Is there any shred of evidence to support that kind of thinking, though? We can quibble about salaries and outlier districts all day long if you want, but fundamentally it's not like teachers are the most highly-paid group of workers out there. And governments manage to find money to increase funding to other systems year after year (the police, for example).
I believe the opposite. I believe teachers are underpaid, not greedy at all, and under staffed. Often education is under funded (in areas of the country such as mine).
Using metrics to understand at a large scale what happen, if a method work or not, where to improve etc might be useful and harmless. Using them as a way to prize or penalize have regularly very bad results.
The ancient quis custodiet ipsos custodes it's equally valid for metrics, who evaluate those who design the measure?
E.g. https://www.bostonfed.org/-/media/Documents/Workingpapers/PD...
Since teaching career progression in the US is mostly tenure based I've always wondered why there wasn't a more longitudinal approach to their assessment.
The product is the students ability to achieve over time. One batch of good test results doesn't measure anything other than the teachers ability to get good outcomes for the test.
Even running a study like this inside the same school you would get wrong data and come to the wrong conclusions, just think about it for a second.
Worse is people wasting time in academia researching ideas with so many holes in it.
This is why measuring schools makes no sense, the creators of the study were likely top students at their time, yet they lack some basic common sense.
Grading is broken, first start by coming with a better alternative
Its a valid concern that there are some teachers that are not good, and would be weeded out by performance based metrics. However - everyone else at the school knows who the bad teachers are. They're obvious. They're the ones leaving their class unattended. Doing the bare minimum.
These people can't be weeded out right now because there's a shortage of teachers. The need to keep a warm adult body in that room outweighs the need to discipline and then fire teachers that aren't doing their jobs.

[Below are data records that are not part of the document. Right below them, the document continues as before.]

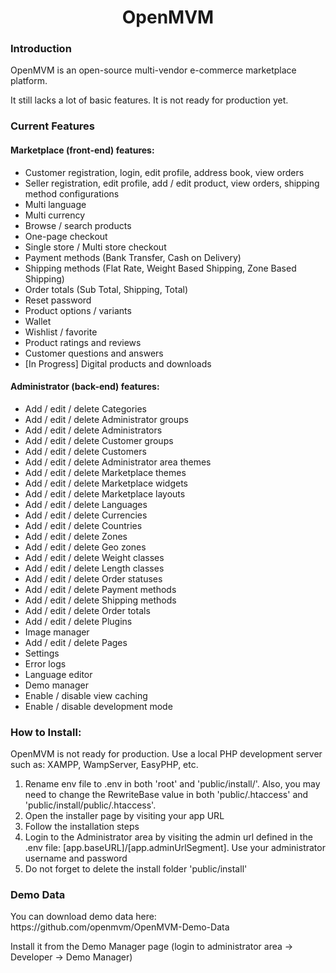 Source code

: <h1 align="center">OpenMVM</h1>

<h3>Introduction</h3>

<p>OpenMVM is an open-source multi-vendor e-commerce marketplace platform.</p>

<p>It still lacks a lot of basic features. It is not ready for production yet.</p>

<h3>Current Features</h3>

<h4>Marketplace (front-end) features:</h4>
<ul>
	<li>Customer registration, login, edit profile, address book, view orders</li>
	<li>Seller registration, edit profile, add / edit product, view orders, shipping method configurations</li>
	<li>Multi language</li>
	<li>Multi currency</li>
	<li>Browse / search products</li>
	<li>One-page checkout</li>
	<li>Single store / Multi store checkout</li>
	<li>Payment methods (Bank Transfer, Cash on Delivery)</li>
	<li>Shipping methods (Flat Rate, Weight Based Shipping, Zone Based Shipping)</li>
	<li>Order totals (Sub Total, Shipping, Total)</li>
	<li>Reset password</li>
	<li>Product options / variants</li>
	<li>Wallet</li>
	<li>Wishlist / favorite</li>
	<li>Product ratings and reviews</li>
	<li>Customer questions and answers</li>
	<li>[In Progress] Digital products and downloads</li>
</ul>

<h4>Administrator (back-end) features:</h4>
<ul>
	<li>Add / edit / delete Categories</li>
	<li>Add / edit / delete Administrator groups</li>
	<li>Add / edit / delete Administrators</li>
	<li>Add / edit / delete Customer groups</li>
	<li>Add / edit / delete Customers</li>
	<li>Add / edit / delete Administrator area themes</li>
	<li>Add / edit / delete Marketplace themes</li>
	<li>Add / edit / delete Marketplace widgets</li>
	<li>Add / edit / delete Marketplace layouts</li>
	<li>Add / edit / delete Languages</li>
	<li>Add / edit / delete Currencies</li>
	<li>Add / edit / delete Countries</li>
	<li>Add / edit / delete Zones</li>
	<li>Add / edit / delete Geo zones</li>
	<li>Add / edit / delete Weight classes</li>
	<li>Add / edit / delete Length classes</li>
	<li>Add / edit / delete Order statuses</li>
	<li>Add / edit / delete Payment methods</li>
	<li>Add / edit / delete Shipping methods</li>
	<li>Add / edit / delete Order totals</li>
	<li>Add / edit / delete Plugins</li>
	<li>Image manager</li>
	<li>Add / edit / delete Pages</li>
	<li>Settings</li>
	<li>Error logs</li>
	<li>Language editor</li>
	<li>Demo manager</li>
	<li>Enable / disable view caching</li>
	<li>Enable / disable development mode</li>
</ul>

<h3>How to Install:</h3>

<p>OpenMVM is not ready for production. Use a local PHP development server such as: XAMPP, WampServer, EasyPHP, etc.</p>

<ol>
	<li>Rename env file to .env in both 'root' and 'public/install/'. Also, you may need to change the RewriteBase value in both 'public/.htaccess' and 'public/install/public/.htaccess'.</li>
	<li>Open the installer page by visiting your app URL</li>
	<li>Follow the installation steps</li>
	<li>Login to the Administrator area by visiting the admin url defined in the .env file: [app.baseURL]/[app.adminUrlSegment]. Use your administrator username and password</li>
	<li>Do not forget to delete the install folder 'public/install'</li>
</ol>

<h3>Demo Data</h3>

<p>You can download demo data here: https://github.com/openmvm/OpenMVM-Demo-Data</p>

<p>Install it from the Demo Manager page (login to administrator area -> Developer -> Demo Manager)</p>
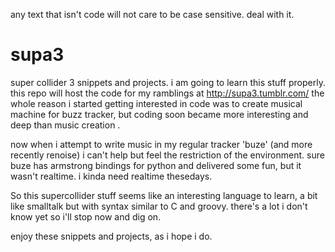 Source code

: any text that isn't code will not care to be case sensitive. deal with it. 

supa3
=====

super collider 3 snippets and projects. i am going to learn this stuff properly. this repo will host the code for my ramblings at http://supa3.tumblr.com/
the whole reason i started getting interested in code was to create musical machine for buzz tracker, but coding soon became more interesting and deep than music creation 
. 

now when i attempt to write music in my regular tracker 'buze' (and more recently renoise) i can't help but feel the restriction of 
the environment. sure buze has armstrong bindings for python and delivered some fun, but it wasn't realtime. i kinda need realtime thesedays.

So this supercollider stuff seems like an interesting language to learn, a bit like smalltalk but with syntax similar to C and groovy. there's a lot i don't know yet
so i'll stop now and dig on. 

enjoy these snippets and projects, as i hope i do.
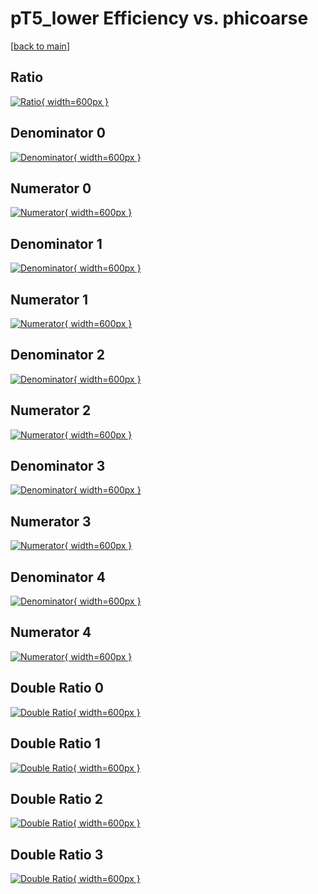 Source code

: # pT5_lower Efficiency vs. phicoarse

[[back to main](./)]



## Ratio

[![Ratio](../mtv/var/pT5_lower_base_11_-1_eff_phicoarse.png){ width=600px }](../mtv/var/pT5_lower_base_11_-1_eff_phicoarse.pdf)

## Denominator 0

[![Denominator](../mtv/den/pT5_lower_base_11_-1_eff_phicoarse_den0.png){ width=600px }](../mtv/den/pT5_lower_base_11_-1_eff_phicoarse_den0.pdf)

## Numerator 0

[![Numerator](../mtv/num/pT5_lower_base_11_-1_eff_phicoarse_num0.png){ width=600px }](../mtv/num/pT5_lower_base_11_-1_eff_phicoarse_num0.pdf)

## Denominator 1

[![Denominator](../mtv/den/pT5_lower_base_11_-1_eff_phicoarse_den1.png){ width=600px }](../mtv/den/pT5_lower_base_11_-1_eff_phicoarse_den1.pdf)

## Numerator 1

[![Numerator](../mtv/num/pT5_lower_base_11_-1_eff_phicoarse_num1.png){ width=600px }](../mtv/num/pT5_lower_base_11_-1_eff_phicoarse_num1.pdf)

## Denominator 2

[![Denominator](../mtv/den/pT5_lower_base_11_-1_eff_phicoarse_den2.png){ width=600px }](../mtv/den/pT5_lower_base_11_-1_eff_phicoarse_den2.pdf)

## Numerator 2

[![Numerator](../mtv/num/pT5_lower_base_11_-1_eff_phicoarse_num2.png){ width=600px }](../mtv/num/pT5_lower_base_11_-1_eff_phicoarse_num2.pdf)

## Denominator 3

[![Denominator](../mtv/den/pT5_lower_base_11_-1_eff_phicoarse_den3.png){ width=600px }](../mtv/den/pT5_lower_base_11_-1_eff_phicoarse_den3.pdf)

## Numerator 3

[![Numerator](../mtv/num/pT5_lower_base_11_-1_eff_phicoarse_num3.png){ width=600px }](../mtv/num/pT5_lower_base_11_-1_eff_phicoarse_num3.pdf)

## Denominator 4

[![Denominator](../mtv/den/pT5_lower_base_11_-1_eff_phicoarse_den4.png){ width=600px }](../mtv/den/pT5_lower_base_11_-1_eff_phicoarse_den4.pdf)

## Numerator 4

[![Numerator](../mtv/num/pT5_lower_base_11_-1_eff_phicoarse_num4.png){ width=600px }](../mtv/num/pT5_lower_base_11_-1_eff_phicoarse_num4.pdf)

## Double Ratio 0

[![Double Ratio](../mtv/ratio/pT5_lower_base_11_-1_eff_phicoarse_ratio0.png){ width=600px }](../mtv/ratio/pT5_lower_base_11_-1_eff_phicoarse_ratio0.pdf)

## Double Ratio 1

[![Double Ratio](../mtv/ratio/pT5_lower_base_11_-1_eff_phicoarse_ratio1.png){ width=600px }](../mtv/ratio/pT5_lower_base_11_-1_eff_phicoarse_ratio1.pdf)

## Double Ratio 2

[![Double Ratio](../mtv/ratio/pT5_lower_base_11_-1_eff_phicoarse_ratio2.png){ width=600px }](../mtv/ratio/pT5_lower_base_11_-1_eff_phicoarse_ratio2.pdf)

## Double Ratio 3

[![Double Ratio](../mtv/ratio/pT5_lower_base_11_-1_eff_phicoarse_ratio3.png){ width=600px }](../mtv/ratio/pT5_lower_base_11_-1_eff_phicoarse_ratio3.pdf)

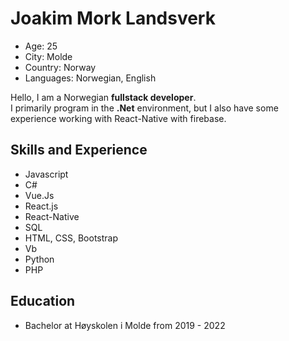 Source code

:# Joakim Mork Landsverk
- Age: 25
- City: Molde
- Country: Norway
- Languages: Norwegian, English

Hello, I am a Norwegian **fullstack developer**. <br/>
I primarily program in the **.Net** environment, but I also have some experience working with React-Native with firebase.


## Skills and Experience
- Javascript
- C#
- Vue.Js
- React.js
- React-Native
- SQL
- HTML, CSS, Bootstrap
- Vb
- Python
- PHP

## Education
- Bachelor at Høyskolen i Molde from 2019 - 2022
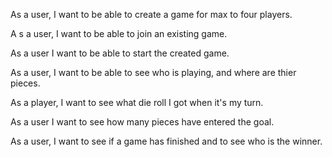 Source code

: 


 As a user, I want to be able to create a game for max to four players.

  A s a user, I want to be able to join an existing game.

  As a user I want to be able to start the created game.

  As a user, I want to be able to see who is playing, and where are thier pieces.

  As a player, I want to see what die roll I got when it's my turn.

  As a user I want to see how many pieces have entered the goal.

  As a user, I want to see if a game has finished and to see who is the winner.


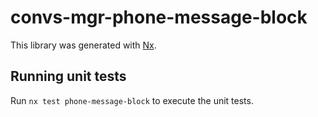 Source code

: # convs-mgr-phone-message-block

This library was generated with [Nx](https://nx.dev).

## Running unit tests

Run `nx test phone-message-block` to execute the unit tests.
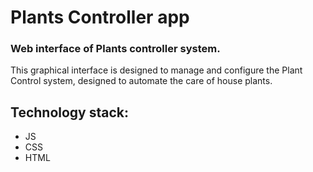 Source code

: # Plants Controller app
### Web interface of Plants controller system. 

This graphical interface is designed to manage and configure the Plant Control system, designed to automate the care of house plants. 

## Technology stack:
* JS
* CSS
* HTML
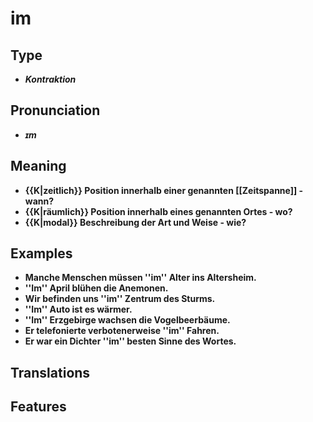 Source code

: # im 
## Type 
- _**Kontraktion**_ 
## Pronunciation 
- _**ɪm**_ 
## Meaning 
- **{{K|zeitlich}} Position innerhalb einer genannten [[Zeitspanne]] - wann?** 
- **{{K|räumlich}} Position innerhalb eines genannten Ortes - wo?** 
- **{{K|modal}} Beschreibung der Art und Weise - wie?** 
## Examples 
- **Manche Menschen müssen ''im'' Alter ins Altersheim.** 
- **''Im'' April blühen die Anemonen.** 
- **Wir befinden uns ''im'' Zentrum des Sturms.** 
- **''Im'' Auto ist es wärmer.** 
- **''Im'' Erzgebirge wachsen die Vogelbeerbäume.** 
- **Er telefonierte verbotenerweise ''im'' Fahren.** 
- **Er war ein Dichter ''im'' besten Sinne des Wortes.** 
## Translations 
## Features 
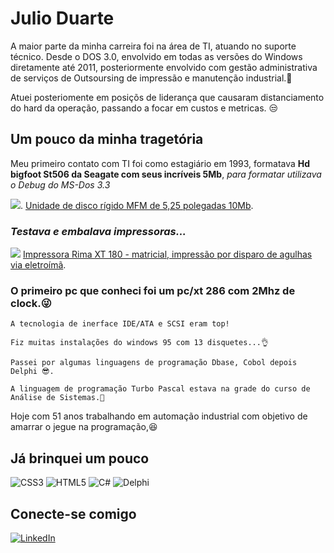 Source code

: 
# Julio Duarte

A maior parte da minha carreira foi na área de TI, atuando no suporte técnico.
Desde o DOS 3.0, envolvido em todas as versões do Windows diretamente até 2011, posteriormente envolvido com gestão administrativa de serviços de Outsoursing de impressão e manutenção industrial.👀

Atuei posteriomente em posiçõs de liderança que causaram distanciamento do hard da operação, passando a focar em custos e metricas. 😒

## Um pouco da minha tragetória

Meu primeiro contato com TI foi como estagiário em 1993, formatava **Hd bigfoot St506 da Seagate com seus incríveis 5Mb**, *para formatar utilizava o Debug do MS-Dos 3.3*

![](https://blogger.googleusercontent.com/img/b/R29vZ2xl/AVvXsEjkKxNg8FAFT9SKYQlqLJZLVAH8qhBDCa544fz6-UWHXYRkgANdclkG9KIFL08v3s5TJ0OCNQCiPtrwOVZE9jbjTCIFpkFna6Rn3-9pibuqATws9pRyGcz3WPeMhfGsx_Rpjn49TxDH3eTqw9kcPNl8pTdUvotgsZMn6eIH-q0r19Tn1SIRjmwc5CpGEU0/s320/5.25_inch_MFM_hard_disk_drive%20(1).jpg).
[Unidade de disco rígido MFM de 5,25 polegadas 10Mb](https://en.wikipedia.org/wiki/ST506/ST412).

### *Testava e embalava impressoras...*

![](https://blogger.googleusercontent.com/img/b/R29vZ2xl/AVvXsEhgBgxYgthahJ5E-5E5LjL4qFh-z3v6kc0yCq_FaKBuuvBFMVYOgbK8i8tdjB8_iwOLTqM0CUOEyeQoFlAxueXENBCs0iP9YbUPB7DwbpL86DUzgfaDW5fFbu_C_a1hDALc_Y_nv2E1ovAcvlcFbgdZ1uiAX3Pnk7IS7hqIkdNHrUS4XENPVzmkWess50E/s320/Impressora-matricial-Rima-modelo-XT-180-22.png)
[Impressora Rima XT 180 - matricial, impressão por disparo de agulhas via eletroímã](https://sites.unoeste.br/museu/impressora-matricial-rima-xt-180/).

### **O primeiro pc que conheci foi um pc/xt 286 com 2Mhz de clock.😜**

    A tecnologia de inerface IDE/ATA e SCSI eram top!

    Fiz muitas instalações do windows 95 com 13 disquetes...👌

    Passei por algumas linguagens de programação Dbase, Cobol depois Delphi 😎.

    A linguagem de programação Turbo Pascal estava na grade do curso de Análise de Sistemas.👀

Hoje com 51 anos trabalhando em automação industrial com objetivo de amarrar o jegue na programação,😆

## Já brinquei um pouco

![CSS3](https://img.shields.io/badge/CSS3-1572B6?style=for-the-badge&logo=css3&logoColor=white) 
![HTML5](https://img.shields.io/badge/HTML5-E34F26?style=for-the-badge&logo=html5&logoColor=white)
![C#](https://img.shields.io/badge/C%23-239120?style=for-the-badge&logo=c-sharp&logoColor=white)
![Delphi](https://img.shields.io/badge/Delphi-CC342D?style=for-the-badge&logo=delphi&logoColor=white)

## Conecte-se comigo
[![LinkedIn](https://img.shields.io/badge/LinkedIn-0077B9?style=for-the-badge&logo=linkedin&logoColor=black)](https://www.linkedin.com/in/julio-duarte-43817b282/)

As a thought experiment would we also suggest performance based police salaries? Or do we acknowledge that being a cop potentially sucks and that one aspect of making sure we don't only have bad cops is making the job attractive enough that we're not just picking from the bottom of the barrel.
/edit
To be clear - I'm suggesting we encourage more people to become teachers by paying them more and secondarily making them deal with less bullshit.
I thought one of the causes was unions? qv "rubber rooms" etc.
You can argue the raw materials are something they can’t control but plenty of other industries have the same issue, real estate, hiring, and we still pay them on performance.
Think we’d see accepting poor behavior, teachers writing off or actively bullying students tank if this were implemented properly.
They do every single day
The key findings of the research include:
Higher Salaries for High-Performing Teachers: Districts that adopted the flexible pay scheme offered higher salaries to high-performing teachers, which attracted quality teachers from districts that did not adopt the scheme.
Improved Teacher Quality: The introduction of performance-based pay resulted in improved overall teacher quality in districts that adopted the new pay scheme. This was due to both the attraction of high-quality teachers and increased effort from current teachers.
Enhanced Student Achievement: There was a noticeable improvement in student achievement in districts with flexible pay schemes. The increase in teacher quality and effort directly contributed to better academic outcomes for students.